From the onset of the chocolate industry, slavery has been integral to its functioning. Despite the outlawing of chattel-slavery worldwide, many of the world’s most vulnerable are often forced into servitude to meet the global demand for chocolate. As companies express their opposition to cacao sourced from slave labor, the capitalist system prioritizes profits over ethics and is why despite the widespread recognition that the worst forms of child slavery exist on cacao farms, change has not occurred. If it was to, billions would be lost, which is evidently a worse outcome than this continued slavery.

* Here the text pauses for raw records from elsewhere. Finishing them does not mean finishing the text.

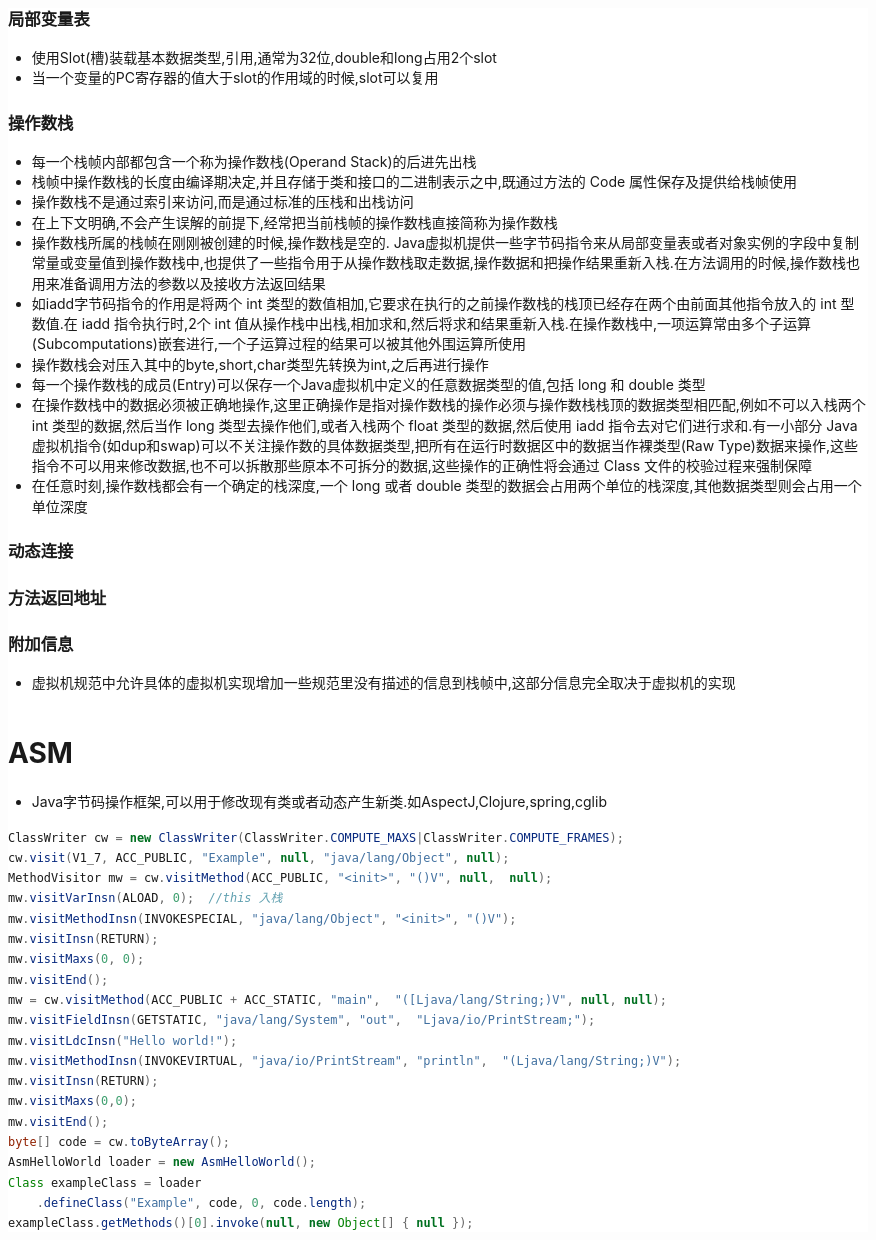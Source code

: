 

### 局部变量表

* 使用Slot(槽)装载基本数据类型,引用,通常为32位,double和long占用2个slot
* 当一个变量的PC寄存器的值大于slot的作用域的时候,slot可以复用



### 操作数栈

* 每一个栈帧内部都包含一个称为操作数栈(Operand Stack)的后进先出栈
* 栈帧中操作数栈的长度由编译期决定,并且存储于类和接口的二进制表示之中,既通过方法的 Code 属性保存及提供给栈帧使用
* 操作数栈不是通过索引来访问,而是通过标准的压栈和出栈访问
* 在上下文明确,不会产生误解的前提下,经常把当前栈帧的操作数栈直接简称为操作数栈
* 操作数栈所属的栈帧在刚刚被创建的时候,操作数栈是空的. Java虚拟机提供一些字节码指令来从局部变量表或者对象实例的字段中复制常量或变量值到操作数栈中,也提供了一些指令用于从操作数栈取走数据,操作数据和把操作结果重新入栈.在方法调用的时候,操作数栈也用来准备调用方法的参数以及接收方法返回结果
* 如iadd字节码指令的作用是将两个 int 类型的数值相加,它要求在执行的之前操作数栈的栈顶已经存在两个由前面其他指令放入的 int 型数值.在 iadd 指令执行时,2个 int 值从操作栈中出栈,相加求和,然后将求和结果重新入栈.在操作数栈中,一项运算常由多个子运算(Subcomputations)嵌套进行,一个子运算过程的结果可以被其他外围运算所使用
* 操作数栈会对压入其中的byte,short,char类型先转换为int,之后再进行操作
* 每一个操作数栈的成员(Entry)可以保存一个Java虚拟机中定义的任意数据类型的值,包括 long 和 double 类型
* 在操作数栈中的数据必须被正确地操作,这里正确操作是指对操作数栈的操作必须与操作数栈栈顶的数据类型相匹配,例如不可以入栈两个 int 类型的数据,然后当作 long 类型去操作他们,或者入栈两个 float 类型的数据,然后使用 iadd 指令去对它们进行求和.有一小部分 Java 虚拟机指令(如dup和swap)可以不关注操作数的具体数据类型,把所有在运行时数据区中的数据当作裸类型(Raw Type)数据来操作,这些指令不可以用来修改数据,也不可以拆散那些原本不可拆分的数据,这些操作的正确性将会通过 Class 文件的校验过程来强制保障
* 在任意时刻,操作数栈都会有一个确定的栈深度,一个 long 或者 double 类型的数据会占用两个单位的栈深度,其他数据类型则会占用一个单位深度



### 动态连接



### 方法返回地址



### 附加信息

* 虚拟机规范中允许具体的虚拟机实现增加一些规范里没有描述的信息到栈帧中,这部分信息完全取决于虚拟机的实现



# ASM

* Java字节码操作框架,可以用于修改现有类或者动态产生新类.如AspectJ,Clojure,spring,cglib

```java
ClassWriter cw = new ClassWriter(ClassWriter.COMPUTE_MAXS|ClassWriter.COMPUTE_FRAMES);  
cw.visit(V1_7, ACC_PUBLIC, "Example", null, "java/lang/Object", null);  
MethodVisitor mw = cw.visitMethod(ACC_PUBLIC, "<init>", "()V", null,  null);  
mw.visitVarInsn(ALOAD, 0);  //this 入栈
mw.visitMethodInsn(INVOKESPECIAL, "java/lang/Object", "<init>", "()V");  
mw.visitInsn(RETURN);  
mw.visitMaxs(0, 0);  
mw.visitEnd();  
mw = cw.visitMethod(ACC_PUBLIC + ACC_STATIC, "main",  "([Ljava/lang/String;)V", null, null);  
mw.visitFieldInsn(GETSTATIC, "java/lang/System", "out",  "Ljava/io/PrintStream;");  
mw.visitLdcInsn("Hello world!");  
mw.visitMethodInsn(INVOKEVIRTUAL, "java/io/PrintStream", "println",  "(Ljava/lang/String;)V");  
mw.visitInsn(RETURN);  
mw.visitMaxs(0,0);  
mw.visitEnd();  
byte[] code = cw.toByteArray();  
AsmHelloWorld loader = new AsmHelloWorld();  
Class exampleClass = loader  
    .defineClass("Example", code, 0, code.length);  
exampleClass.getMethods()[0].invoke(null, new Object[] { null }); 
```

Carrington and Noel, “Slaves and Tropical Commodities,” in Stephan Palmie Francisco Scarano, The Caribbean: A History of the Region and its Peoples, chapter 15
Chanthavong, S., 2002. Chocolate and slavery: Child labor in Cote d’Ivoire. TED Case Studies, 664.
“Chocolate’s Child Slaves – CNN Video.” CNN, Cable News Network, 26 May 2015, http://www.cnn.com/videos/world/2015/05/26/chocolate-child-slaves-ivory-coast-spc-cfp.cnn.
Desmond, Matthew. “American Capitalism Is Brutal. You Can Trace That to the Plantation.” The New York Times, The New York Times, 14 Aug. 2019, http://www.nytimes.com/interactive/2019/08/14/magazine/slavery-capitalism.html.
Higgs, Catherine. 2012. Chocolate Islands: Cocoa, Slavery, and Colonial Africa. pp. 133-165
Mintz, Sidney W. 1986. Sweetness and Power.
Wernau, Julie. “Child Labor On The Rise in West Africa as Demand for Cocoa Grows.” The Wall Street Journal, Dow Jones & Company, 30 July 2015, blogs.wsj.com/frontiers/2015/07/30/child-labor-on-the-rise-in-west-africa-as-demand-for-cocoa-grows/.
Williams, E., 2014. Capitalism and slavery. UNC Press Books.